Lee -but what she really longed for was some kind of height where she could stand and see out and around and breathe in the air of her own free life.  With all of her defeats she believed to the end that the world was meant to be better… I don’t know;   all I know for sure is that whenever I think of her, I always end up… with this heedful of life!??????
Irene
That’s what the good Lord said when he made the jackass, but he decided to knuckle down and try harder.  People been thrown out on the sidewalk, mattresses, pots and pans and everything else they own.  Right on A Hundred and Thirty eighth Street.  They goin back in their apartments today or we goin raise us some real hell.
Ryan
I got no more appropriations for you til the first of the month, Irene.
Irene
Mr. Ryan, you ain’t talkin to me, you talkin to Local 45 of the Workers Alliance, and you know what that mean.
Dugan
The Communist Party.
Irene
That’s right, mister, and they don’t mess.  So why don’t you get on your phone and call Washington.  And while you’re at it, you can remind Mr.
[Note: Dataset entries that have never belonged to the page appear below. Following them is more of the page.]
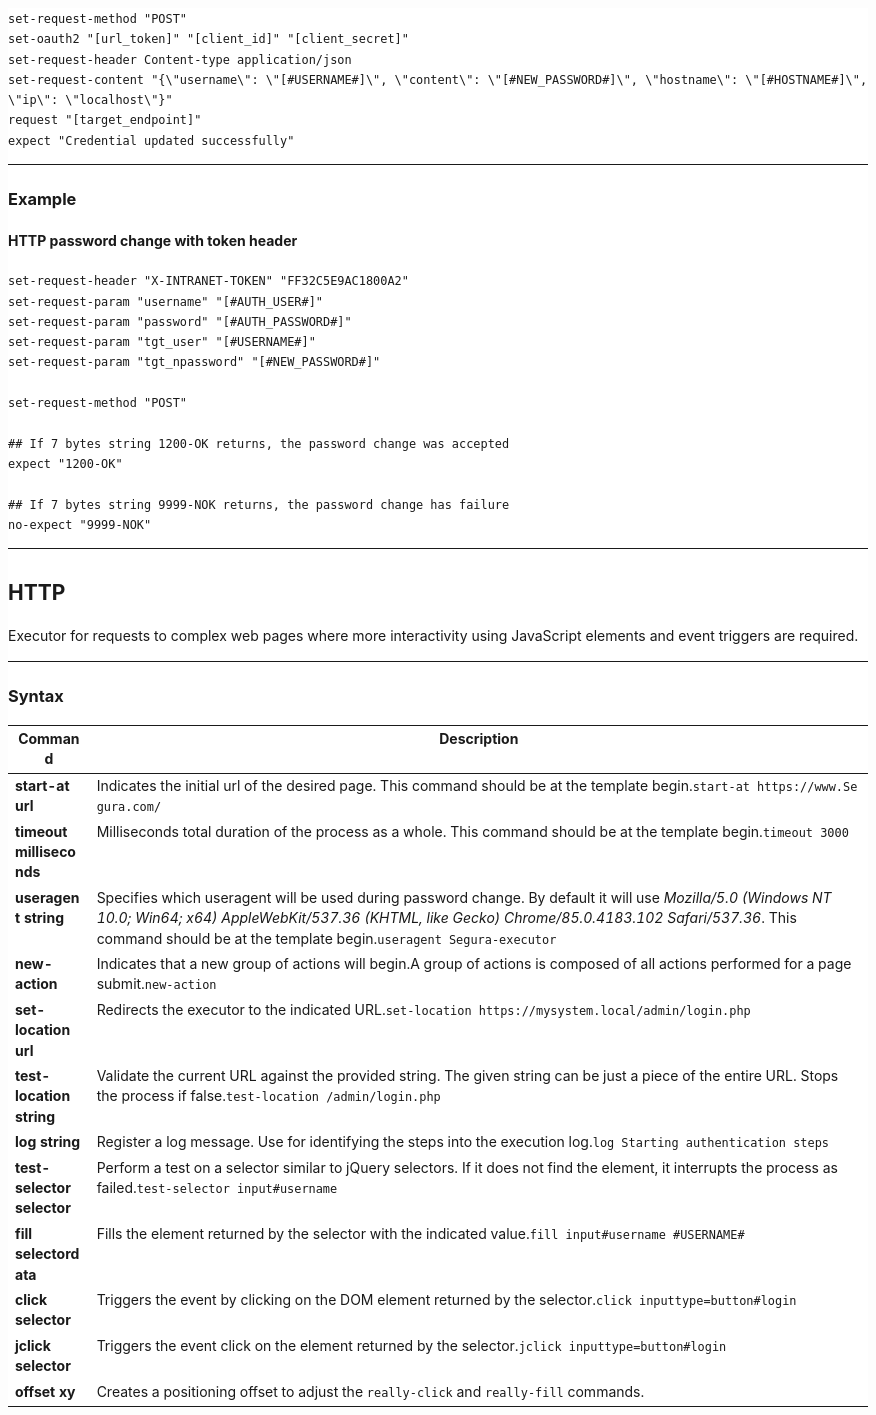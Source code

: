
 ```text
set-request-method "POST"
set-oauth2 "[url_token]" "[client_id]" "[client_secret]"
set-request-header Content-type application/json
set-request-content "{\"username\": \"[#USERNAME#]\", \"content\": \"[#NEW_PASSWORD#]\", \"hostname\": \"[#HOSTNAME#]\", \"ip\": \"localhost\"}"
request "[target_endpoint]"
expect "Credential updated successfully"
```

---

### **Example**

#### **HTTP password change with token header**

```text
set-request-header "X-INTRANET-TOKEN" "FF32C5E9AC1800A2"
set-request-param "username" "[#AUTH_USER#]"
set-request-param "password" "[#AUTH_PASSWORD#]"
set-request-param "tgt_user" "[#USERNAME#]"
set-request-param "tgt_npassword" "[#NEW_PASSWORD#]"

set-request-method "POST"

## If 7 bytes string 1200-OK returns, the password change was accepted
expect "1200-OK"

## If 7 bytes string 9999-NOK returns, the password change has failure
no-expect "9999-NOK"
```

---

## **HTTP**

Executor for requests to complex web pages where more interactivity using JavaScript elements and event triggers are required.

---

### **Syntax**

| Command | Description |
| ----- | ----- |
| **start-at url** | Indicates the initial url of the desired page. This command should be at the template begin.`start-at https://www.Segura.com/` |
| **timeout milliseconds** | Milliseconds total duration of the process as a whole. This command should be at the template begin.`timeout 3000` |
| **useragent string** | Specifies which useragent will be used during password change. By default it will use *Mozilla/5.0 (Windows NT 10.0; Win64; x64) AppleWebKit/537.36 (KHTML, like Gecko) Chrome/85.0.4183.102 Safari/537.36*. This command should be at the template begin.`useragent Segura-executor` |
| **new-action** | Indicates that a new group of actions will begin.A group of actions is composed of all actions performed for a page submit.`new-action` |
| **set-location url** | Redirects the executor to the indicated URL.`set-location https://mysystem.local/admin/login.php` |
| **test-location string** | Validate the current URL against the provided string. The given string can be just a piece of the entire URL. Stops the process if false.`test-location /admin/login.php` |
| **log string** | Register a log message. Use for identifying the steps into the execution log.`log Starting authentication steps` |
| **test-selector selector** | Perform a test on a selector similar to jQuery selectors. If it does not find the element, it interrupts the process as failed.`test-selector input#username` |
| **fill selectordata** | Fills the element returned by the selector with the indicated value.`fill input#username #USERNAME#` |
| **click selector** | Triggers the event by clicking on the DOM element returned by the selector.`click inputtype=button#login` |
| **jclick selector** | Triggers the event click on the element returned by the selector.`jclick inputtype=button#login` |
| **offset xy** | Creates a positioning offset to adjust the `really-click` and `really-fill` commands. |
Roosevelt that I done swang One Hundred and Thirty-ninth Street for him in the last election, and if he want it swung again he better get crackin.
Lee
Yesterday you told me to bring my father.
Ryan
Get off my back, will ya?
Moe
I hope I can get out by eleven.  I got an appointment with a buyer. 
Toland
Looka this -Helen Hayes gonna put on forty pounds to play the Queen of England.  I picked up Helen Hayes when I had my cab.
Moe
You lost it?
Toland
What’re you gonna do?  The town is walkin.  But thank God, I got into the Housing Project.
Moe
What do you pay?
Toland
Nineteen-fifty a month. It sounds like a lot, but we got three nice rooms – providing I get a little help here. What’s your line?
Moe
I sell on commission right now.  I used to have my own business.
Toland
Used-ta.   Whoever you talk to, “I used-ta.”  I tell ya, one of these days, this used-ta be a country.
Irene
Solidarity, folks, - together.  That’s what we gotta have.  Join the Workers Alliance, ten cents a month, and you git yourself some solidarity. 
Kapush
Mobocracy – gimme, gimme, gimme, all they know.
Dugan
So, what’re you doing here?
Kapush
Here’s my bankbook, see that?  Bank of the United States. Four thousand six hundred and ten dollars and thirty-one cents, right?  Who’s got that money?  Savin thirteen years, by the week.


Ryan calls
Patrick Dugan

Doris
Because she’s spreading it all over the class!  And I still don’t understand how you could have said a thing like that.